After Six Years Of Development, TiltFive Launches AR Gaming Goggles
For the better part of the last decade, Jeri Ellsworth has been hard at work designing one of the most beautiful examples of Augmented Reality (AR) we’ve ever seen. Now, finally, it’s launching on Kickstarter.
The Tilt Five are a pair of AR glasses meant to turn tabletop gaming into a virtual, 3D world filled with orcs, dungeons, treasure chests, and bottomless pits. All of this happens in a small pair of goggles that makes the virtual world come to life. Sure, it’s tabletop gaming and probably not that interesting to anyone who doesn’t know what Dungeons & Dragons is, but this is the killer app for AR. It’s also been a long, long development journey.
These goggles began their life at Valve, where CEO Gabe Newell had given Jeri the task of bringing people back to tabletop gaming. With this directive, Jeri turned to turning a table into a retroreflective surface, and with software help from Rick Johnson, the prototypes for the castAR platform were born. Valve decided that VR and not AR was the future, and the entire AR team was let go, but Jeri and Rick were able to acquire the technology from Valve and spun everything off into a company called castAR.

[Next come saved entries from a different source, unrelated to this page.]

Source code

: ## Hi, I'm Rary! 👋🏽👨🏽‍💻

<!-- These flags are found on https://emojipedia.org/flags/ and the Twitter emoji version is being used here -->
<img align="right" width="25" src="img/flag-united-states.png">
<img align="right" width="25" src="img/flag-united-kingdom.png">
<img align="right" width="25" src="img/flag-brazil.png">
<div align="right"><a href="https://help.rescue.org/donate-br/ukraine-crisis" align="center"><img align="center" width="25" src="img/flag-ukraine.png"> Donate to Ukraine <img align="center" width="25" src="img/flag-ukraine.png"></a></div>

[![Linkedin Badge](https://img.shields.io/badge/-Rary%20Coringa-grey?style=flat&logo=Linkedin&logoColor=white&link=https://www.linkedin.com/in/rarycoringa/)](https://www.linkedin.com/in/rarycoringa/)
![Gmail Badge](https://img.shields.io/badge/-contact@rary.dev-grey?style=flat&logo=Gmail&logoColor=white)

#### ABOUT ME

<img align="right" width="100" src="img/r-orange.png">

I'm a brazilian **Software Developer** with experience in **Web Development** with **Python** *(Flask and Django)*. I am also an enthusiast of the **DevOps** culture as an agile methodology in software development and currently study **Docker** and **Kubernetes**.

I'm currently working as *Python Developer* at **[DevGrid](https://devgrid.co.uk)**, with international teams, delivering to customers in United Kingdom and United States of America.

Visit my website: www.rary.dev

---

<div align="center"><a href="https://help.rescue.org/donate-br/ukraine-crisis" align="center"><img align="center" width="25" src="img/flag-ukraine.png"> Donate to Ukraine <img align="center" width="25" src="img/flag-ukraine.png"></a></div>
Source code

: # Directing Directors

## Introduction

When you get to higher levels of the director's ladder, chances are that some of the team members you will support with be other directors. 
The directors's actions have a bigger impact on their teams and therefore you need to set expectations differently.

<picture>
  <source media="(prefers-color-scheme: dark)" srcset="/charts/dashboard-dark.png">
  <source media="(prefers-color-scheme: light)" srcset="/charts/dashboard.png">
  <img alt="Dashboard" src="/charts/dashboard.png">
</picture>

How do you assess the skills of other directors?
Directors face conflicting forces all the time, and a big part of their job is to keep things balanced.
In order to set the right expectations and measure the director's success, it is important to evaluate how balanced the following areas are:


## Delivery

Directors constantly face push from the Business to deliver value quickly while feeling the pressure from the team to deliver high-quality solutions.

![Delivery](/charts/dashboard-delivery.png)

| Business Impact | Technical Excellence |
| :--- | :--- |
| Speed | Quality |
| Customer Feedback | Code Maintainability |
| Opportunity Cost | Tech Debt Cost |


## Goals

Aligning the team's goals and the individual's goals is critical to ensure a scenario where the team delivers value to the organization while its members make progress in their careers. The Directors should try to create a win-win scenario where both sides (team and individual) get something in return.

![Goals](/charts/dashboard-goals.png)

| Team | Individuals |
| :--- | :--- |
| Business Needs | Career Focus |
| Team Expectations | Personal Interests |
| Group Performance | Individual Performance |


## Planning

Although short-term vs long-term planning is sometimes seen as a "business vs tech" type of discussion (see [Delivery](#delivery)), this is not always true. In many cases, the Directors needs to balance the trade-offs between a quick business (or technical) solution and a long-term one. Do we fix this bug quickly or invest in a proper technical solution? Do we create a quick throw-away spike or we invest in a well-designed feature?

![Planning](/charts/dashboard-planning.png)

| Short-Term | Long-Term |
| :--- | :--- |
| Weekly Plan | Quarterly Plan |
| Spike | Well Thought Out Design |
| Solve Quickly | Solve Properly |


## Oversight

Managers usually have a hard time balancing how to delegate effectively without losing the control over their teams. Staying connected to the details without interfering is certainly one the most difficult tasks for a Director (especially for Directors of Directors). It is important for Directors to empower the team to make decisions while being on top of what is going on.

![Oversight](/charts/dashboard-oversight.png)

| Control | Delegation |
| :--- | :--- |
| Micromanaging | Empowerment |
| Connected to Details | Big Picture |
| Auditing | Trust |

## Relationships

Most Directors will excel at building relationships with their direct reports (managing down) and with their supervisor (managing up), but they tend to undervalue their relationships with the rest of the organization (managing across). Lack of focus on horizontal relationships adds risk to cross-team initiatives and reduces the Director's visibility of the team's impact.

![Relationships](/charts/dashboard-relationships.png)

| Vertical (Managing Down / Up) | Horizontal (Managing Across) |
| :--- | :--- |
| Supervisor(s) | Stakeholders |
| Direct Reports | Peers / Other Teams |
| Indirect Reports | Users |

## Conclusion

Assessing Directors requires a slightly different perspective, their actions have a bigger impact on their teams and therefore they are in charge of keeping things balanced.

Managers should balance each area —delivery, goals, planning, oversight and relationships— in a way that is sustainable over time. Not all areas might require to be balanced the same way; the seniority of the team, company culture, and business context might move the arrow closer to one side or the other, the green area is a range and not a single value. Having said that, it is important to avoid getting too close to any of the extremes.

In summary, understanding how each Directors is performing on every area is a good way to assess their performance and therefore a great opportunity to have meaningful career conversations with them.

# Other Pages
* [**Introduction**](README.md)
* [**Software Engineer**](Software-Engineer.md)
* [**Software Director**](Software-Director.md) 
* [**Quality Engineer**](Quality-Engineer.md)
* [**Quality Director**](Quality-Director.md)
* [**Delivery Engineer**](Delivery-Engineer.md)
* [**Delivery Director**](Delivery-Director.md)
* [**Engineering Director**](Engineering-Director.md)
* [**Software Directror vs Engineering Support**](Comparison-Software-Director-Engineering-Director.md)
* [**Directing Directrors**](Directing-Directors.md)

CastAR went on to launch a remarkably successful Kickstarter, netting over one Million dollars. CastAR eventually shut its doors, citing an inability to raise a series B. That said, they did refund all of the Kickstarter pledges and send out some consumer versions of the goggles. Good on them.
For six years Jeri has been hard at work. CastAR was dissolved, but the passion was still there. Now is the time, and Tilt Five is ready for a launch. In the lead-up to the launch, Jeri posted a great tear-down into the retro-reflective holographic system she’s designed:
The key of the system, besides putting two projectors in a pair of freakin’ glasses, is the retroreflective material the play surface is made out of. For the Tilt Five system, everyone gathers around a table covered with a game board. This game board is covered in a retroreflective surface, meaning light bounces back to it’s source. For ambient light, that means the table reflects light back to the window, or a light bulb. For the projectors mounted in the goggles, that means the light is projected back into the user’s eyes.
This means everyone can gather around a table and look at the action happening on the play field, each with their own unique perspective. It’s something that’s never been done before, and yes, tabletop gaming is the killer app.
Everything we’ve seen from Tilt Five and castAR tells us that it works. I tried it five years ago, and it’s still unlike anything I’ve experienced since. This is going to be a big Kickstarter campaign, and we can easily see the Tilt Five campaign leapfrogging over the castAR campaign several times.
But this is a product that’s all about the journey, and it’s been a very long journey to get these into the hands of consumers.